- Data extracts
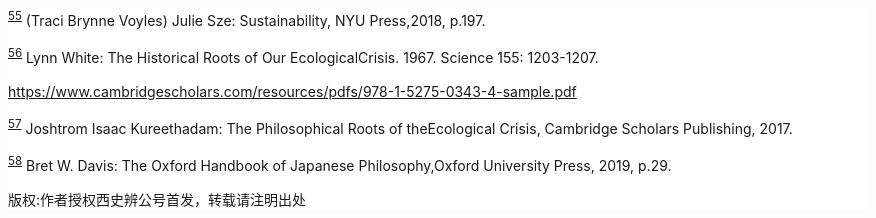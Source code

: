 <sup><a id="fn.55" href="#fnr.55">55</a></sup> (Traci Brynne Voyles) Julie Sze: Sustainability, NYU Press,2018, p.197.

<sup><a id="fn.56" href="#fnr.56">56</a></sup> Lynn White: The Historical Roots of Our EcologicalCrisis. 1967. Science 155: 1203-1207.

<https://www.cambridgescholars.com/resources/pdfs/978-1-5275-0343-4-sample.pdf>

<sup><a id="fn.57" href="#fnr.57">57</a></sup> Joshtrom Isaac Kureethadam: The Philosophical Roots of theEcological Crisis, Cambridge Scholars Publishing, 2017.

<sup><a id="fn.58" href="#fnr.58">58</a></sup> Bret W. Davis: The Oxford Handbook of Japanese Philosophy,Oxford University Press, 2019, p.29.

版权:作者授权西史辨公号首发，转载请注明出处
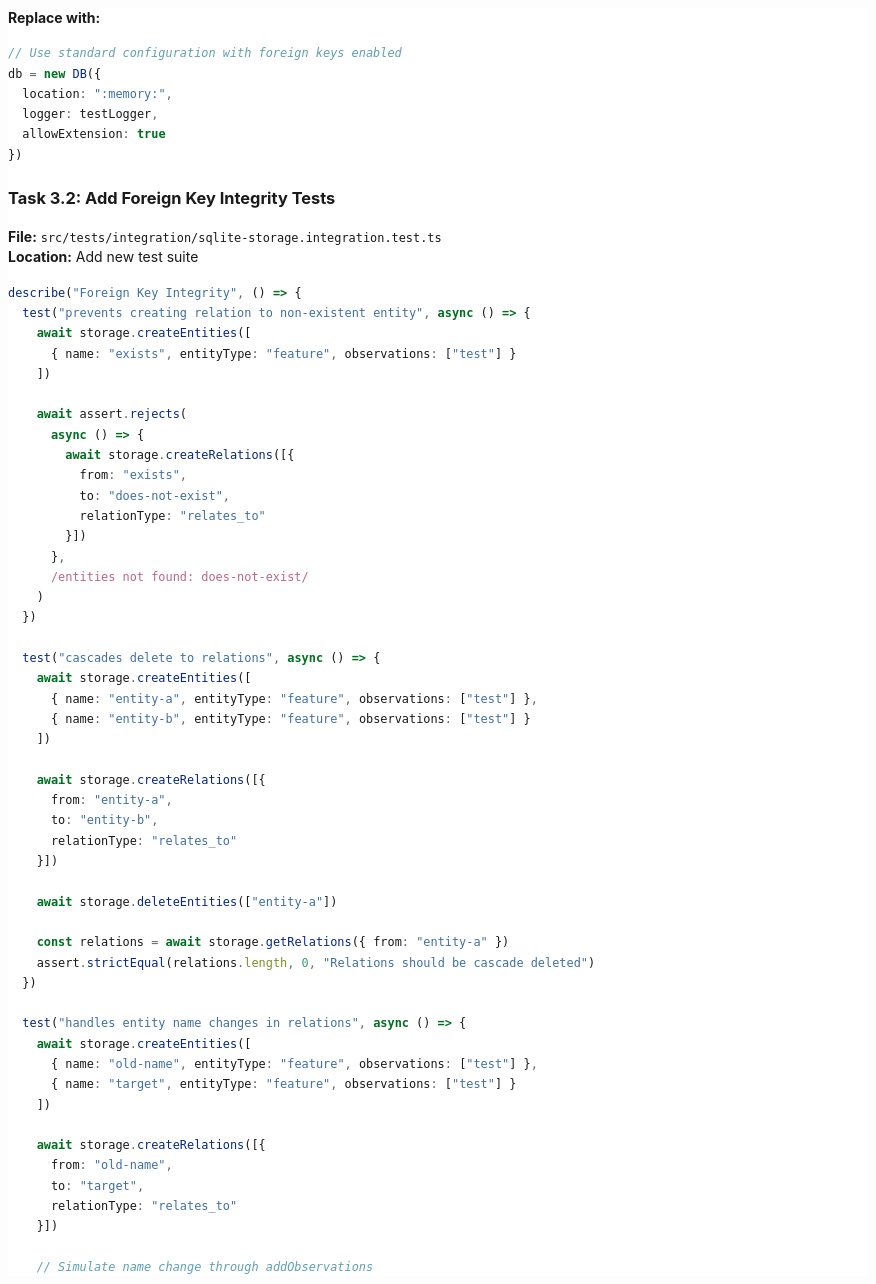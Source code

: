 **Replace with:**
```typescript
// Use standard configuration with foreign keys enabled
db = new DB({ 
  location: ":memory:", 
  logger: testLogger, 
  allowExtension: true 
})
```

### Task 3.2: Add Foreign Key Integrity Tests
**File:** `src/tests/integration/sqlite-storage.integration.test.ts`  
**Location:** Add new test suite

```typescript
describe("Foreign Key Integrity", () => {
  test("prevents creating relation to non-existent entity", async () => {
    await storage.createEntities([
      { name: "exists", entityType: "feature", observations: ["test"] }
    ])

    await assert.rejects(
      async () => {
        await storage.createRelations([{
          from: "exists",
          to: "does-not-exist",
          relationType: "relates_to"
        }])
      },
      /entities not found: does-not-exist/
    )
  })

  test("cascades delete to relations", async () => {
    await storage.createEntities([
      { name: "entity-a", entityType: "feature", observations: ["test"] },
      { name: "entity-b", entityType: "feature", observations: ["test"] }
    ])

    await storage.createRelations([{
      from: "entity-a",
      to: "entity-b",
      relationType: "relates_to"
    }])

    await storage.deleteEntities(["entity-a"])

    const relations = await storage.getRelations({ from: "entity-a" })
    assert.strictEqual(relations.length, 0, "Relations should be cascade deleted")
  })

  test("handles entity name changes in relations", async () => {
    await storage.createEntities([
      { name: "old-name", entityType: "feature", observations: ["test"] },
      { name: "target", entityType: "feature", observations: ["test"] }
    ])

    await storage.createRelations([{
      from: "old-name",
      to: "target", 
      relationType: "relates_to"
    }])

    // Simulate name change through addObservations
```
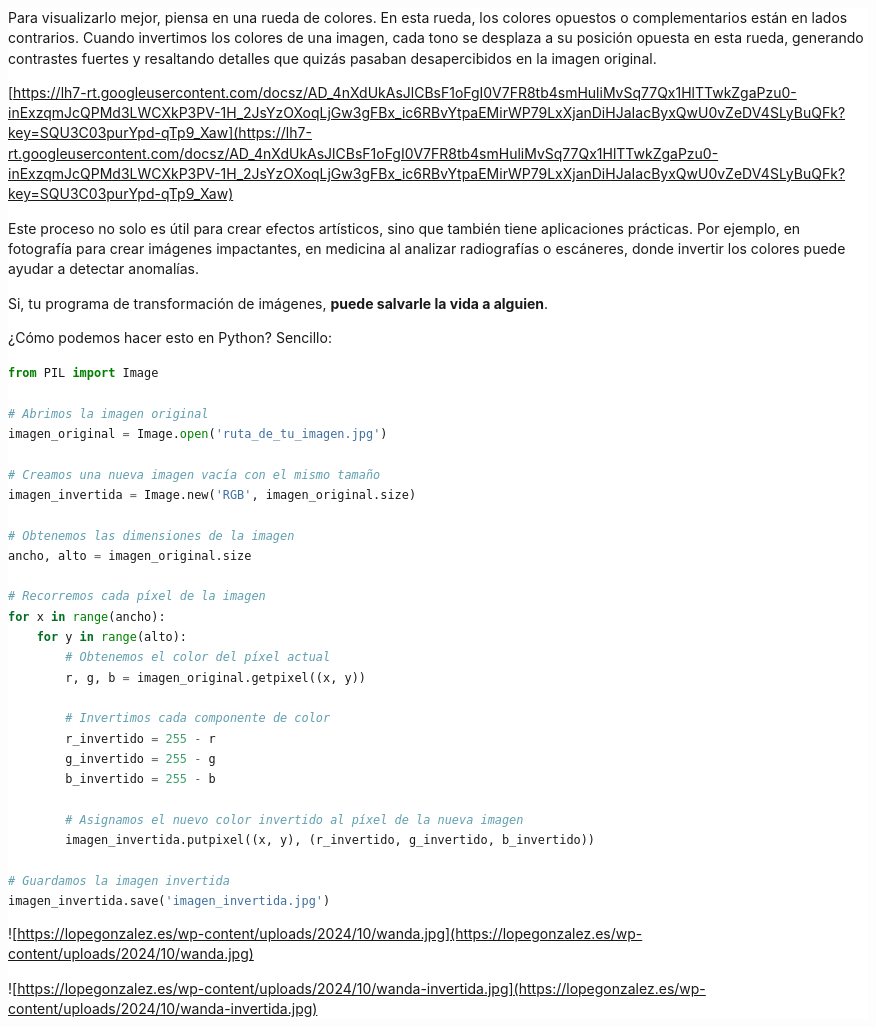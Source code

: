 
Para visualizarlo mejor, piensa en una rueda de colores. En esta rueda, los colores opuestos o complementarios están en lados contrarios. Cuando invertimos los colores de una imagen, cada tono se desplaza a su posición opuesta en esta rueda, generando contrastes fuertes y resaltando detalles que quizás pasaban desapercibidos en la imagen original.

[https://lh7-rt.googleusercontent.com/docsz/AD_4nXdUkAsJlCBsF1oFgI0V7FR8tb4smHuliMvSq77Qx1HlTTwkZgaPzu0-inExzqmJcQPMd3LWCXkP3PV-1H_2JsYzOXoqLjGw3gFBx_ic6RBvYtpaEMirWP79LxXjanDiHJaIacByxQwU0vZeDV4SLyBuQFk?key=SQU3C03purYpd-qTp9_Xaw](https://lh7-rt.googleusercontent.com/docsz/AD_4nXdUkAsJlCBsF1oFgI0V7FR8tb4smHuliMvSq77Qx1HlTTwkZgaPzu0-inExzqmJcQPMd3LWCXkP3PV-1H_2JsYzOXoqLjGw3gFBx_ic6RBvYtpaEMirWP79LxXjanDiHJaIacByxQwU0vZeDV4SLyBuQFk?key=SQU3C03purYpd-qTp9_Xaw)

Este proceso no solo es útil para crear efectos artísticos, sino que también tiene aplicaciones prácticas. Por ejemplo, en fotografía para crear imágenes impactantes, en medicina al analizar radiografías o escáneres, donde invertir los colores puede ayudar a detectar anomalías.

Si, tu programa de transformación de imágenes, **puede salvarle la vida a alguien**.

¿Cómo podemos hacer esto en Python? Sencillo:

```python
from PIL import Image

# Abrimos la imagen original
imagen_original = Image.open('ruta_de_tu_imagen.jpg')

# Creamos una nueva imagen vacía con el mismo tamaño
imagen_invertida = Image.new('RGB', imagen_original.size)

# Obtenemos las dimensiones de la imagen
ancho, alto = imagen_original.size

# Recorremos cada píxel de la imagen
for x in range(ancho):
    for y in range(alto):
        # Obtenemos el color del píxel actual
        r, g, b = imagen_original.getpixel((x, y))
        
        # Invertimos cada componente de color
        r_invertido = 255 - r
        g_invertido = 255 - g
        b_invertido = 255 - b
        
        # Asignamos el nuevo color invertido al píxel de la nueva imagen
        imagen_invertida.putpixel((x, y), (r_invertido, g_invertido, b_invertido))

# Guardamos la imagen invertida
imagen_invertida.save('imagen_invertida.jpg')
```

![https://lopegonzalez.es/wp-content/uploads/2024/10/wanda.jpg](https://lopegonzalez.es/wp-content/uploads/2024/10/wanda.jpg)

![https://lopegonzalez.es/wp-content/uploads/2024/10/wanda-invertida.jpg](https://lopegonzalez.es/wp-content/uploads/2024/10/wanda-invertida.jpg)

- Required action
Once you have checked every line of the material above, return the ones that hold the string "Integrity".

- Written response
### Task 3.2: Add Foreign Key Integrity Tests
describe("Foreign Key Integrity", () => {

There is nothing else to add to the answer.